WHAT YOU HAVE TO DO: In the lines below, find the one that contains "for different strategies." and write it out exactly, along with every line that follows it.

TASK DATA:
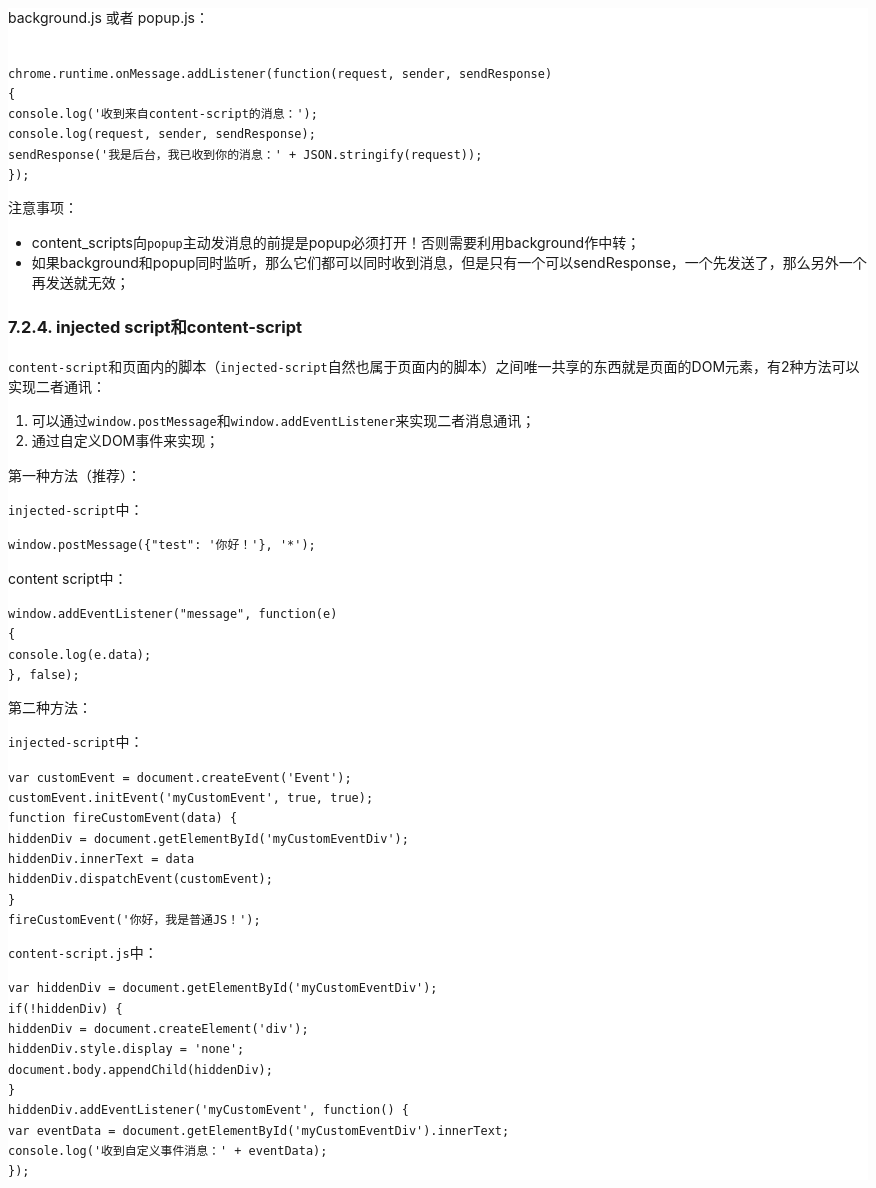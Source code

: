 background.js 或者 popup.js：

```

chrome.runtime.onMessage.addListener(function(request, sender, sendResponse)
{
console.log('收到来自content-script的消息：');
console.log(request, sender, sendResponse);
sendResponse('我是后台，我已收到你的消息：' + JSON.stringify(request));
});
```

注意事项：

-   content\_scripts向`popup`主动发消息的前提是popup必须打开！否则需要利用background作中转；
-   如果background和popup同时监听，那么它们都可以同时收到消息，但是只有一个可以sendResponse，一个先发送了，那么另外一个再发送就无效；

### 7.2.4. injected script和content-script

`content-script`和页面内的脚本（`injected-script`自然也属于页面内的脚本）之间唯一共享的东西就是页面的DOM元素，有2种方法可以实现二者通讯：

1.  可以通过`window.postMessage`和`window.addEventListener`来实现二者消息通讯；
2.  通过自定义DOM事件来实现；

第一种方法（推荐）：

`injected-script`中：

```
window.postMessage({"test": '你好！'}, '*');
```

content script中：

```
window.addEventListener("message", function(e)
{
console.log(e.data);
}, false);
```

第二种方法：

`injected-script`中：

```
var customEvent = document.createEvent('Event');
customEvent.initEvent('myCustomEvent', true, true);
function fireCustomEvent(data) {
hiddenDiv = document.getElementById('myCustomEventDiv');
hiddenDiv.innerText = data
hiddenDiv.dispatchEvent(customEvent);
}
fireCustomEvent('你好，我是普通JS！');
```

`content-script.js`中：

```
var hiddenDiv = document.getElementById('myCustomEventDiv');
if(!hiddenDiv) {
hiddenDiv = document.createElement('div');
hiddenDiv.style.display = 'none';
document.body.appendChild(hiddenDiv);
}
hiddenDiv.addEventListener('myCustomEvent', function() {
var eventData = document.getElementById('myCustomEventDiv').innerText;
console.log('收到自定义事件消息：' + eventData);
});
```

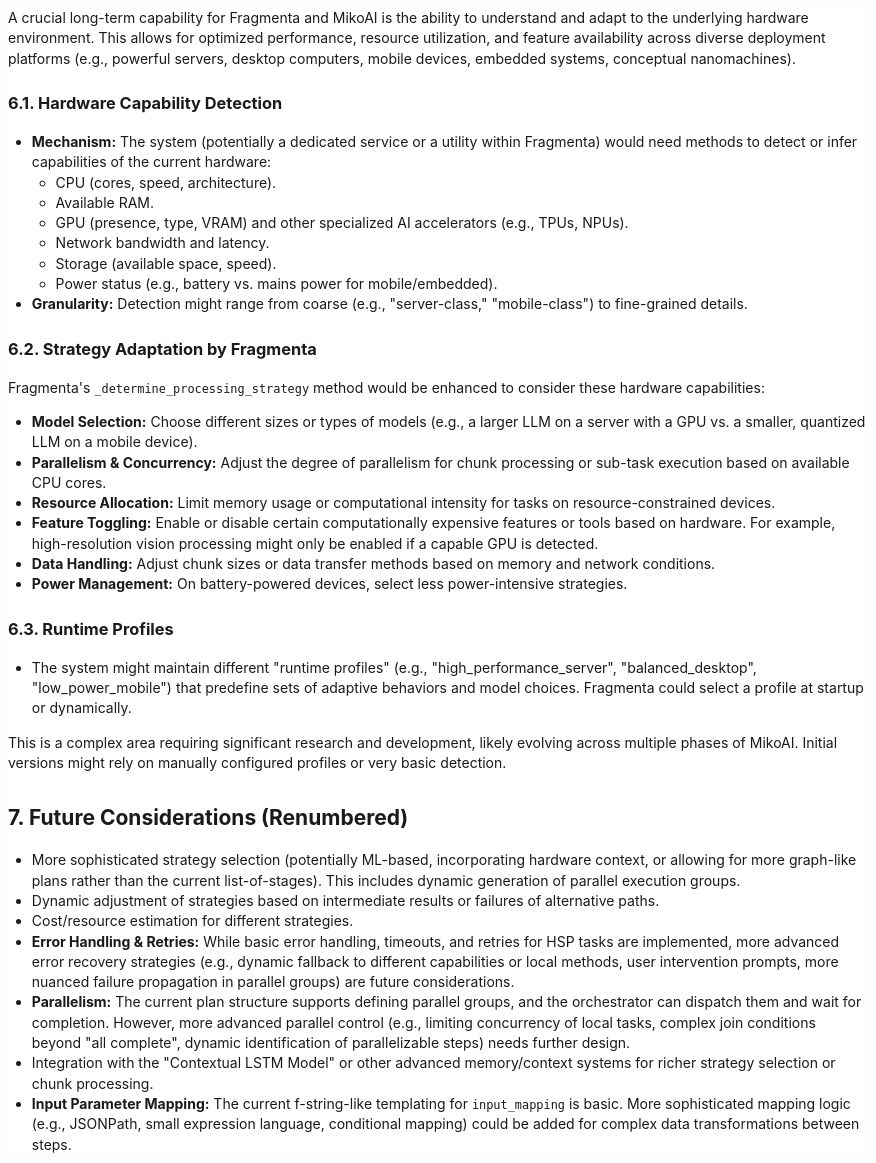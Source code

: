 A crucial long-term capability for Fragmenta and MikoAI is the ability to understand and adapt to the underlying hardware environment. This allows for optimized performance, resource utilization, and feature availability across diverse deployment platforms (e.g., powerful servers, desktop computers, mobile devices, embedded systems, conceptual nanomachines).

### 6.1. Hardware Capability Detection
*   **Mechanism:** The system (potentially a dedicated service or a utility within Fragmenta) would need methods to detect or infer capabilities of the current hardware:
    *   CPU (cores, speed, architecture).
    *   Available RAM.
    *   GPU (presence, type, VRAM) and other specialized AI accelerators (e.g., TPUs, NPUs).
    *   Network bandwidth and latency.
    *   Storage (available space, speed).
    *   Power status (e.g., battery vs. mains power for mobile/embedded).
*   **Granularity:** Detection might range from coarse (e.g., "server-class," "mobile-class") to fine-grained details.

### 6.2. Strategy Adaptation by Fragmenta
Fragmenta's `_determine_processing_strategy` method would be enhanced to consider these hardware capabilities:
*   **Model Selection:** Choose different sizes or types of models (e.g., a larger LLM on a server with a GPU vs. a smaller, quantized LLM on a mobile device).
*   **Parallelism & Concurrency:** Adjust the degree of parallelism for chunk processing or sub-task execution based on available CPU cores.
*   **Resource Allocation:** Limit memory usage or computational intensity for tasks on resource-constrained devices.
*   **Feature Toggling:** Enable or disable certain computationally expensive features or tools based on hardware. For example, high-resolution vision processing might only be enabled if a capable GPU is detected.
*   **Data Handling:** Adjust chunk sizes or data transfer methods based on memory and network conditions.
*   **Power Management:** On battery-powered devices, select less power-intensive strategies.

### 6.3. Runtime Profiles
*   The system might maintain different "runtime profiles" (e.g., "high_performance_server", "balanced_desktop", "low_power_mobile") that predefine sets of adaptive behaviors and model choices. Fragmenta could select a profile at startup or dynamically.

This is a complex area requiring significant research and development, likely evolving across multiple phases of MikoAI. Initial versions might rely on manually configured profiles or very basic detection.

## 7. Future Considerations (Renumbered)

*   More sophisticated strategy selection (potentially ML-based, incorporating hardware context, or allowing for more graph-like plans rather than the current list-of-stages). This includes dynamic generation of parallel execution groups.
*   Dynamic adjustment of strategies based on intermediate results or failures of alternative paths.
*   Cost/resource estimation for different strategies.
*   **Error Handling & Retries:** While basic error handling, timeouts, and retries for HSP tasks are implemented, more advanced error recovery strategies (e.g., dynamic fallback to different capabilities or local methods, user intervention prompts, more nuanced failure propagation in parallel groups) are future considerations.
*   **Parallelism:** The current plan structure supports defining parallel groups, and the orchestrator can dispatch them and wait for completion. However, more advanced parallel control (e.g., limiting concurrency of local tasks, complex join conditions beyond "all complete", dynamic identification of parallelizable steps) needs further design.
*   Integration with the "Contextual LSTM Model" or other advanced memory/context systems for richer strategy selection or chunk processing.
*   **Input Parameter Mapping:** The current f-string-like templating for `input_mapping` is basic. More sophisticated mapping logic (e.g., JSONPath, small expression language, conditional mapping) could be added for complex data transformations between steps.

EXPECTED ANSWER:
*   Cost/resource estimation for different strategies.
*   **Error Handling & Retries:** While basic error handling, timeouts, and retries for HSP tasks are implemented, more advanced error recovery strategies (e.g., dynamic fallback to different capabilities or local methods, user intervention prompts, more nuanced failure propagation in parallel groups) are future considerations.
*   **Parallelism:** The current plan structure supports defining parallel groups, and the orchestrator can dispatch them and wait for completion. However, more advanced parallel control (e.g., limiting concurrency of local tasks, complex join conditions beyond "all complete", dynamic identification of parallelizable steps) needs further design.
*   Integration with the "Contextual LSTM Model" or other advanced memory/context systems for richer strategy selection or chunk processing.
*   **Input Parameter Mapping:** The current f-string-like templating for `input_mapping` is basic. More sophisticated mapping logic (e.g., JSONPath, small expression language, conditional mapping) could be added for complex data transformations between steps.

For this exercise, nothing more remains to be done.